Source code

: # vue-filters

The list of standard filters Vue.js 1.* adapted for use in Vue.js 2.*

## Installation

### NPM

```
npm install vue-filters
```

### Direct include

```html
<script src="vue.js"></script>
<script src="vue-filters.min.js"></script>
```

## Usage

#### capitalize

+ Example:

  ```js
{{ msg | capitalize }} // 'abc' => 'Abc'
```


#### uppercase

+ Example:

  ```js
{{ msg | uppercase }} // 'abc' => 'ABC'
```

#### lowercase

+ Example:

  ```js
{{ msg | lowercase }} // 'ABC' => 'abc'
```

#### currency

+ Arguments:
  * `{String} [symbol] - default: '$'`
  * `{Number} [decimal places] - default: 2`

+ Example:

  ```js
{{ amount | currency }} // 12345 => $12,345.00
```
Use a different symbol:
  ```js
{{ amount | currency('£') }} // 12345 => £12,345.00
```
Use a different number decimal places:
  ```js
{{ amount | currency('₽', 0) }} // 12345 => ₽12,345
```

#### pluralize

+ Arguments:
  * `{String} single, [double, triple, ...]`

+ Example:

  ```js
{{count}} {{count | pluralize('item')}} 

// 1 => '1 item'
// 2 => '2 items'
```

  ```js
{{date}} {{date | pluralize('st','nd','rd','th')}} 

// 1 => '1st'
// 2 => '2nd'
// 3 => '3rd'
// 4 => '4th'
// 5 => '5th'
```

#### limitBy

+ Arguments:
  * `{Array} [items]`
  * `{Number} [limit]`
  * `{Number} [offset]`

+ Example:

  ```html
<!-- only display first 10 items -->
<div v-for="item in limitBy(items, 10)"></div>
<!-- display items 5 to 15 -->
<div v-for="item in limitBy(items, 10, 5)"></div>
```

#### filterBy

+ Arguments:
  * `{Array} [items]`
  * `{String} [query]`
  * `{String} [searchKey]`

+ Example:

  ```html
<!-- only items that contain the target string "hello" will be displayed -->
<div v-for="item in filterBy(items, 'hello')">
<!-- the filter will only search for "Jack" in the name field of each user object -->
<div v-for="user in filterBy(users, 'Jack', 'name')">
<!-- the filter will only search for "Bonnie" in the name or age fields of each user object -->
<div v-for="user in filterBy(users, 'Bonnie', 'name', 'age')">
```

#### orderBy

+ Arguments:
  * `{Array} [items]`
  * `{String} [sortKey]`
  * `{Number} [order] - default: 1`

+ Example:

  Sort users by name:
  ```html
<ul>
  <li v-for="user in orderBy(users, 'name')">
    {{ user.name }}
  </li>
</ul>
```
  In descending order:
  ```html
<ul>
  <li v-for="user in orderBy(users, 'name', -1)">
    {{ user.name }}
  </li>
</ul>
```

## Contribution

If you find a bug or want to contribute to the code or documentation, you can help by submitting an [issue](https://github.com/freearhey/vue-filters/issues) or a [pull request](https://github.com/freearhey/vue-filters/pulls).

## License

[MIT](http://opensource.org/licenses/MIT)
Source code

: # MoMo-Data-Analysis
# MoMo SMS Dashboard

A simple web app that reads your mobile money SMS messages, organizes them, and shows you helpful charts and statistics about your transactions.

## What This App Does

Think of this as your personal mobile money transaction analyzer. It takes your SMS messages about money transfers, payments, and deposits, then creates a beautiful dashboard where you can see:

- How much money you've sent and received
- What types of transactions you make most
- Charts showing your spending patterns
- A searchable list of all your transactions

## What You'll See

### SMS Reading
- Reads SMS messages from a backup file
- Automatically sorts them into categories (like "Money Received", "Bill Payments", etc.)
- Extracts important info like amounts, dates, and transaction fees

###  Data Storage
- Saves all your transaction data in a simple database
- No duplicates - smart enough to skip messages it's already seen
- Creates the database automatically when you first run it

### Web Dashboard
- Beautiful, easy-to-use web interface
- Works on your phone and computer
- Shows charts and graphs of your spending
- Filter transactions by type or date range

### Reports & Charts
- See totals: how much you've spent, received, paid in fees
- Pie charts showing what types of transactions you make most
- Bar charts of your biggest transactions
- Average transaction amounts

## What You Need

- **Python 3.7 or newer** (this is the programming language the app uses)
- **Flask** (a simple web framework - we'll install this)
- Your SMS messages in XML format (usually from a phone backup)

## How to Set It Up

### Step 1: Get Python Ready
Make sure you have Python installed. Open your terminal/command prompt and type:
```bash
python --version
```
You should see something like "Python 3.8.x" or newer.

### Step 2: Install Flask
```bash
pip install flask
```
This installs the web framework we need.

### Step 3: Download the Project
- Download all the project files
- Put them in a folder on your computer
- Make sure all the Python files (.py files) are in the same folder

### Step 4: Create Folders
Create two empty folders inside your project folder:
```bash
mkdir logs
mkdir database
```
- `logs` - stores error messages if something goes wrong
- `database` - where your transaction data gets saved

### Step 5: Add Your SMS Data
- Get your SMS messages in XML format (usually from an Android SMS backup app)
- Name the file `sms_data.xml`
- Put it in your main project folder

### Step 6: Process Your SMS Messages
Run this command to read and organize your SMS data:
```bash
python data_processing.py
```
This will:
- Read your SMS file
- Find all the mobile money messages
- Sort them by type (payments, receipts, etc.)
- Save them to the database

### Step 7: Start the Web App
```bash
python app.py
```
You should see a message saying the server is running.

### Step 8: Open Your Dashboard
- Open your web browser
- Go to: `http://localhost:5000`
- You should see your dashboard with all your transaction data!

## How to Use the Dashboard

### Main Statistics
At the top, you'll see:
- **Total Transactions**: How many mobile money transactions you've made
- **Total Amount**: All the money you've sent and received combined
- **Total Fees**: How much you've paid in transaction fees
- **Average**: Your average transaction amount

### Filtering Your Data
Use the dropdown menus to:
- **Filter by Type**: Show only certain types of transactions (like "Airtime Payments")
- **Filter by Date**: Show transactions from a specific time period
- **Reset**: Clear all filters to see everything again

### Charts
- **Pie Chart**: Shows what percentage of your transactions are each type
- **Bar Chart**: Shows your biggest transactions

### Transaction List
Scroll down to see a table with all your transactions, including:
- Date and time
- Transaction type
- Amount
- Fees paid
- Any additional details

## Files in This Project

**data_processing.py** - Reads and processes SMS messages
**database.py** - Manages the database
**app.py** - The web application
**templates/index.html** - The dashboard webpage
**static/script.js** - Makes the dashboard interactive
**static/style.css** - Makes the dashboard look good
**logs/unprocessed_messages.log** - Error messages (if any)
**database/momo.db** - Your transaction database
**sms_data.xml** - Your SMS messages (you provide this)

++++++++++++++++++++

• **Assignment**
Output all records exactly, with nothing added or dropped.

• **Exercise response**
Source code

: # vue-filters

The list of standard filters Vue.js 1.* adapted for use in Vue.js 2.*

## Installation

### NPM

```
npm install vue-filters
```

### Direct include

```html
<script src="vue.js"></script>
<script src="vue-filters.min.js"></script>
```

## Usage

#### capitalize

+ Example:

  ```js
{{ msg | capitalize }} // 'abc' => 'Abc'
```


#### uppercase

+ Example:

  ```js
{{ msg | uppercase }} // 'abc' => 'ABC'
```

#### lowercase

+ Example:

  ```js
{{ msg | lowercase }} // 'ABC' => 'abc'
```

#### currency

+ Arguments:
  * `{String} [symbol] - default: '$'`
  * `{Number} [decimal places] - default: 2`

+ Example:

  ```js
{{ amount | currency }} // 12345 => $12,345.00
```
Use a different symbol:
  ```js
{{ amount | currency('£') }} // 12345 => £12,345.00
```
Use a different number decimal places:
  ```js
{{ amount | currency('₽', 0) }} // 12345 => ₽12,345
```

#### pluralize

+ Arguments:
  * `{String} single, [double, triple, ...]`

+ Example:

  ```js
{{count}} {{count | pluralize('item')}} 

// 1 => '1 item'
// 2 => '2 items'
```

  ```js
{{date}} {{date | pluralize('st','nd','rd','th')}} 

// 1 => '1st'
// 2 => '2nd'
// 3 => '3rd'
// 4 => '4th'
// 5 => '5th'
```

#### limitBy

+ Arguments:
  * `{Array} [items]`
  * `{Number} [limit]`
  * `{Number} [offset]`

+ Example:

  ```html
<!-- only display first 10 items -->
<div v-for="item in limitBy(items, 10)"></div>
<!-- display items 5 to 15 -->
<div v-for="item in limitBy(items, 10, 5)"></div>
```

#### filterBy

+ Arguments:
  * `{Array} [items]`
  * `{String} [query]`
  * `{String} [searchKey]`

+ Example:

  ```html
<!-- only items that contain the target string "hello" will be displayed -->
<div v-for="item in filterBy(items, 'hello')">
<!-- the filter will only search for "Jack" in the name field of each user object -->
<div v-for="user in filterBy(users, 'Jack', 'name')">
<!-- the filter will only search for "Bonnie" in the name or age fields of each user object -->
<div v-for="user in filterBy(users, 'Bonnie', 'name', 'age')">
```

#### orderBy

+ Arguments:
  * `{Array} [items]`
  * `{String} [sortKey]`
  * `{Number} [order] - default: 1`

+ Example:

  Sort users by name:
  ```html
<ul>
  <li v-for="user in orderBy(users, 'name')">
    {{ user.name }}
  </li>
</ul>
```
  In descending order:
  ```html
<ul>
  <li v-for="user in orderBy(users, 'name', -1)">
    {{ user.name }}
  </li>
</ul>
```

## Contribution

If you find a bug or want to contribute to the code or documentation, you can help by submitting an [issue](https://github.com/freearhey/vue-filters/issues) or a [pull request](https://github.com/freearhey/vue-filters/pulls).

## License

[MIT](http://opensource.org/licenses/MIT)
Source code

: # MoMo-Data-Analysis
# MoMo SMS Dashboard

A simple web app that reads your mobile money SMS messages, organizes them, and shows you helpful charts and statistics about your transactions.

## What This App Does

Think of this as your personal mobile money transaction analyzer. It takes your SMS messages about money transfers, payments, and deposits, then creates a beautiful dashboard where you can see:

- How much money you've sent and received
- What types of transactions you make most
- Charts showing your spending patterns
- A searchable list of all your transactions

## What You'll See

### SMS Reading
- Reads SMS messages from a backup file
- Automatically sorts them into categories (like "Money Received", "Bill Payments", etc.)
- Extracts important info like amounts, dates, and transaction fees

###  Data Storage
- Saves all your transaction data in a simple database
- No duplicates - smart enough to skip messages it's already seen
- Creates the database automatically when you first run it

### Web Dashboard
- Beautiful, easy-to-use web interface
- Works on your phone and computer
- Shows charts and graphs of your spending
- Filter transactions by type or date range

### Reports & Charts
- See totals: how much you've spent, received, paid in fees
- Pie charts showing what types of transactions you make most
- Bar charts of your biggest transactions
- Average transaction amounts

## What You Need

- **Python 3.7 or newer** (this is the programming language the app uses)
- **Flask** (a simple web framework - we'll install this)
- Your SMS messages in XML format (usually from a phone backup)

## How to Set It Up

### Step 1: Get Python Ready
Make sure you have Python installed. Open your terminal/command prompt and type:
```bash
python --version
```
You should see something like "Python 3.8.x" or newer.

### Step 2: Install Flask
```bash
pip install flask
```
This installs the web framework we need.

### Step 3: Download the Project
- Download all the project files
- Put them in a folder on your computer
- Make sure all the Python files (.py files) are in the same folder

### Step 4: Create Folders
Create two empty folders inside your project folder:
```bash
mkdir logs
mkdir database
```
- `logs` - stores error messages if something goes wrong
- `database` - where your transaction data gets saved

### Step 5: Add Your SMS Data
- Get your SMS messages in XML format (usually from an Android SMS backup app)
- Name the file `sms_data.xml`
- Put it in your main project folder

### Step 6: Process Your SMS Messages
Run this command to read and organize your SMS data:
```bash
python data_processing.py
```
This will:
- Read your SMS file
- Find all the mobile money messages
- Sort them by type (payments, receipts, etc.)
- Save them to the database

### Step 7: Start the Web App
```bash
python app.py
```
You should see a message saying the server is running.

### Step 8: Open Your Dashboard
- Open your web browser
- Go to: `http://localhost:5000`
- You should see your dashboard with all your transaction data!

## How to Use the Dashboard

### Main Statistics
At the top, you'll see:
- **Total Transactions**: How many mobile money transactions you've made
- **Total Amount**: All the money you've sent and received combined
- **Total Fees**: How much you've paid in transaction fees
- **Average**: Your average transaction amount

### Filtering Your Data
Use the dropdown menus to:
- **Filter by Type**: Show only certain types of transactions (like "Airtime Payments")
- **Filter by Date**: Show transactions from a specific time period
- **Reset**: Clear all filters to see everything again

### Charts
- **Pie Chart**: Shows what percentage of your transactions are each type
- **Bar Chart**: Shows your biggest transactions

### Transaction List
Scroll down to see a table with all your transactions, including:
- Date and time
- Transaction type
- Amount
- Fees paid
- Any additional details

## Files in This Project

**data_processing.py** - Reads and processes SMS messages
**database.py** - Manages the database
**app.py** - The web application
**templates/index.html** - The dashboard webpage
**static/script.js** - Makes the dashboard interactive
**static/style.css** - Makes the dashboard look good
**logs/unprocessed_messages.log** - Error messages (if any)
**database/momo.db** - Your transaction database
**sms_data.xml** - Your SMS messages (you provide this)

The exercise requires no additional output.